(What you should do)
Please reproduce the following records exactly as they appear.

[Records from a dataset]
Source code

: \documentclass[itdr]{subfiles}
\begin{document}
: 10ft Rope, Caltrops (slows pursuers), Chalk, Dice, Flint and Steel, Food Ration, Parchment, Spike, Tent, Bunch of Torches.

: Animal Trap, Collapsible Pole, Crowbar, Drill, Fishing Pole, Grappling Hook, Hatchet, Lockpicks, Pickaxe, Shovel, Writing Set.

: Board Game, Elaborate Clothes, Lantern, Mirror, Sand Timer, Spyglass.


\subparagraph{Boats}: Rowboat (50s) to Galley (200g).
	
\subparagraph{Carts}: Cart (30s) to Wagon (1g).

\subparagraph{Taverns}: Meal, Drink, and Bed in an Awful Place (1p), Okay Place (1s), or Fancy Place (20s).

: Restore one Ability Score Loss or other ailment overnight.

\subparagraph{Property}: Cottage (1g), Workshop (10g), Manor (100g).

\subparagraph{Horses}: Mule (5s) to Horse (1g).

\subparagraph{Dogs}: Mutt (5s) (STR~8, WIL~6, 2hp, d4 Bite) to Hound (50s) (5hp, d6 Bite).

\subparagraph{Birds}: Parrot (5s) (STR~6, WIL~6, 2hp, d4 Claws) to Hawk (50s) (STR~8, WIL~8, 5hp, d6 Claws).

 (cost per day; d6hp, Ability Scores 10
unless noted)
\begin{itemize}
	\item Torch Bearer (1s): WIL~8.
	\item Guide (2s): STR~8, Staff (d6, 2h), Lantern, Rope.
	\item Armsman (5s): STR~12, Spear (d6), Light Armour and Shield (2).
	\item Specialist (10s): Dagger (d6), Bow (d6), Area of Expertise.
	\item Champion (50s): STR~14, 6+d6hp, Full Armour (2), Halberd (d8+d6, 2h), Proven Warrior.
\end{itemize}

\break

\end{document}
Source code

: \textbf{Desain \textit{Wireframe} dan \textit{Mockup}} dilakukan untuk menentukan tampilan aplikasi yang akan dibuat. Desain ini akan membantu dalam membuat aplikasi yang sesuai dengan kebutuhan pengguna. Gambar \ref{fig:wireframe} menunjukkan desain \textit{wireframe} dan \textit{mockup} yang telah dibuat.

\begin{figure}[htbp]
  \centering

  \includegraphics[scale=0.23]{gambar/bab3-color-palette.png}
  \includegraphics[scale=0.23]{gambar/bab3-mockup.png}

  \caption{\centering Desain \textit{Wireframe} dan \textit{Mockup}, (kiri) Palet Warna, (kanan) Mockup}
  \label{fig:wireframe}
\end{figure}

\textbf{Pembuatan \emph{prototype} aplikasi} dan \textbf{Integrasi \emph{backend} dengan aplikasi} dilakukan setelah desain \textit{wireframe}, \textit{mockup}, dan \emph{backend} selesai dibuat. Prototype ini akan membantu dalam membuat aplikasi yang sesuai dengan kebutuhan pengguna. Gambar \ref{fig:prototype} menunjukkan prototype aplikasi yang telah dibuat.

(Response to this exercise)
Source code

: \documentclass[itdr]{subfiles}
\begin{document}
: 10ft Rope, Caltrops (slows pursuers), Chalk, Dice, Flint and Steel, Food Ration, Parchment, Spike, Tent, Bunch of Torches.

: Animal Trap, Collapsible Pole, Crowbar, Drill, Fishing Pole, Grappling Hook, Hatchet, Lockpicks, Pickaxe, Shovel, Writing Set.

: Board Game, Elaborate Clothes, Lantern, Mirror, Sand Timer, Spyglass.


\subparagraph{Boats}: Rowboat (50s) to Galley (200g).
	
\subparagraph{Carts}: Cart (30s) to Wagon (1g).

\subparagraph{Taverns}: Meal, Drink, and Bed in an Awful Place (1p), Okay Place (1s), or Fancy Place (20s).

: Restore one Ability Score Loss or other ailment overnight.

\subparagraph{Property}: Cottage (1g), Workshop (10g), Manor (100g).

\subparagraph{Horses}: Mule (5s) to Horse (1g).

\subparagraph{Dogs}: Mutt (5s) (STR~8, WIL~6, 2hp, d4 Bite) to Hound (50s) (5hp, d6 Bite).

\subparagraph{Birds}: Parrot (5s) (STR~6, WIL~6, 2hp, d4 Claws) to Hawk (50s) (STR~8, WIL~8, 5hp, d6 Claws).

 (cost per day; d6hp, Ability Scores 10
unless noted)
\begin{itemize}
	\item Torch Bearer (1s): WIL~8.
	\item Guide (2s): STR~8, Staff (d6, 2h), Lantern, Rope.
	\item Armsman (5s): STR~12, Spear (d6), Light Armour and Shield (2).
	\item Specialist (10s): Dagger (d6), Bow (d6), Area of Expertise.
	\item Champion (50s): STR~14, 6+d6hp, Full Armour (2), Halberd (d8+d6, 2h), Proven Warrior.
\end{itemize}

\break

\end{document}
Source code

: \textbf{Desain \textit{Wireframe} dan \textit{Mockup}} dilakukan untuk menentukan tampilan aplikasi yang akan dibuat. Desain ini akan membantu dalam membuat aplikasi yang sesuai dengan kebutuhan pengguna. Gambar \ref{fig:wireframe} menunjukkan desain \textit{wireframe} dan \textit{mockup} yang telah dibuat.

\begin{figure}[htbp]
  \centering

  \includegraphics[scale=0.23]{gambar/bab3-color-palette.png}
  \includegraphics[scale=0.23]{gambar/bab3-mockup.png}

  \caption{\centering Desain \textit{Wireframe} dan \textit{Mockup}, (kiri) Palet Warna, (kanan) Mockup}
  \label{fig:wireframe}
\end{figure}

\textbf{Pembuatan \emph{prototype} aplikasi} dan \textbf{Integrasi \emph{backend} dengan aplikasi} dilakukan setelah desain \textit{wireframe}, \textit{mockup}, dan \emph{backend} selesai dibuat. Prototype ini akan membantu dalam membuat aplikasi yang sesuai dengan kebutuhan pengguna. Gambar \ref{fig:prototype} menunjukkan prototype aplikasi yang telah dibuat.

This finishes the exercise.